▸ **Your goal**:
The number of lines in the records that include "gathered" is all you should give.

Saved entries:
=== Begin Enclosure ===
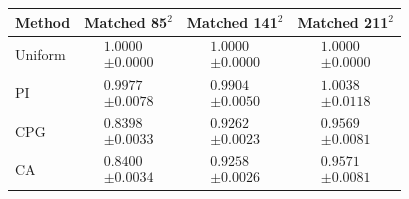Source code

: \begin{tabular}{lccc}
\toprule
Method & Matched 85$^2$ & Matched 141$^2$ & Matched 211$^2$ \\
\midrule
Uniform & $\begin{gathered}1.0000\\[-2pt]\pm 0.0000\end{gathered}$ & $\begin{gathered}1.0000\\[-2pt]\pm 0.0000\end{gathered}$ & $\begin{gathered}1.0000\\[-2pt]\pm 0.0000\end{gathered}$ \\
PI & $\begin{gathered}0.9977\\[-2pt]\pm 0.0078\end{gathered}$ & $\begin{gathered}0.9904\\[-2pt]\pm 0.0050\end{gathered}$ & $\begin{gathered}1.0038\\[-2pt]\pm 0.0118\end{gathered}$ \\
CPG & $\begin{gathered}0.8398\\[-2pt]\pm 0.0033\end{gathered}$ & $\begin{gathered}0.9262\\[-2pt]\pm 0.0023\end{gathered}$ & $\begin{gathered}0.9569\\[-2pt]\pm 0.0081\end{gathered}$ \\
CA & $\begin{gathered}0.8400\\[-2pt]\pm 0.0034\end{gathered}$ & $\begin{gathered}0.9258\\[-2pt]\pm 0.0026\end{gathered}$ & $\begin{gathered}0.9571\\[-2pt]\pm 0.0081\end{gathered}$ \\
\bottomrule
\end{tabular}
=== End Enclosure ===
▸ **Written response**:
4